§ WHAT NEEDS TO BE DONE
Starting at the line that holds "Automatically analyzing the", copy every line exactly through the end of the data, and no others.

§ Entries taken from a collection
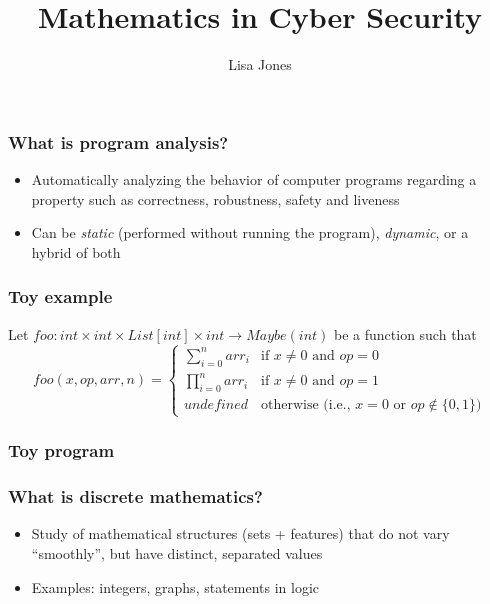\documentclass[11pt,table]{beamer}
\begin{document}
\author{Lisa Jones}
\title{Mathematics in Cyber Security}
\frame[plain]{\maketitle}


\begin{frame}
\frametitle{What is program analysis?}
  \begin{itemize}
  \item{ Automatically analyzing the behavior of computer programs regarding a property such as correctness, robustness, safety and liveness}
    \medskip
  \item{Can be \textit{static} (performed without running the program), \textit{dynamic}, or a hybrid of both}
      \end{itemize}
  \end{frame}

\begin{frame}
  \frametitle{Toy example}

  Let $ foo: int \times int \times List[int] \times int \to Maybe(int) $
  be a function such that
  \[
  foo(x, op, arr, n) = \begin{cases}
    \sum_{i=0}^{n} arr_i & \mbox{if } x \neq 0 \mbox{ and } op=0 \\
    \prod_{i=0}^{n} arr_i & \mbox{if } x \neq 0 \mbox{ and } op=1 \\
    undefined & \mbox{otherwise (i.e., } x=0 \mbox{ or } op \not\in \{0, 1\})
  \end{cases}
  \]
  
  \end{frame}

\begin{frame}[fragile]
  \frametitle{Toy program}
  
  \end{frame}


\begin{frame}
\frametitle{What is discrete mathematics?}
  \begin{itemize}
  \item{Study of mathematical structures (sets + features) that do not vary ``smoothly'', but have distinct, separated values}
    \medskip
  \item{Examples: integers, graphs, statements in logic}
  \end{itemize}
\end{frame}
\end{document}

§ EXERCISE RESPONSE
  \item{ Automatically analyzing the behavior of computer programs regarding a property such as correctness, robustness, safety and liveness}
    \medskip
  \item{Can be \textit{static} (performed without running the program), \textit{dynamic}, or a hybrid of both}
      \end{itemize}
  \end{frame}

\begin{frame}
  \frametitle{Toy example}

  Let $ foo: int \times int \times List[int] \times int \to Maybe(int) $
  be a function such that
  \[
  foo(x, op, arr, n) = \begin{cases}
    \sum_{i=0}^{n} arr_i & \mbox{if } x \neq 0 \mbox{ and } op=0 \\
    \prod_{i=0}^{n} arr_i & \mbox{if } x \neq 0 \mbox{ and } op=1 \\
    undefined & \mbox{otherwise (i.e., } x=0 \mbox{ or } op \not\in \{0, 1\})
  \end{cases}
  \]
  
  \end{frame}

\begin{frame}[fragile]
  \frametitle{Toy program}
  
  \end{frame}


\begin{frame}
\frametitle{What is discrete mathematics?}
  \begin{itemize}
  \item{Study of mathematical structures (sets + features) that do not vary ``smoothly'', but have distinct, separated values}
    \medskip
  \item{Examples: integers, graphs, statements in logic}
  \end{itemize}
\end{frame}
\end{document}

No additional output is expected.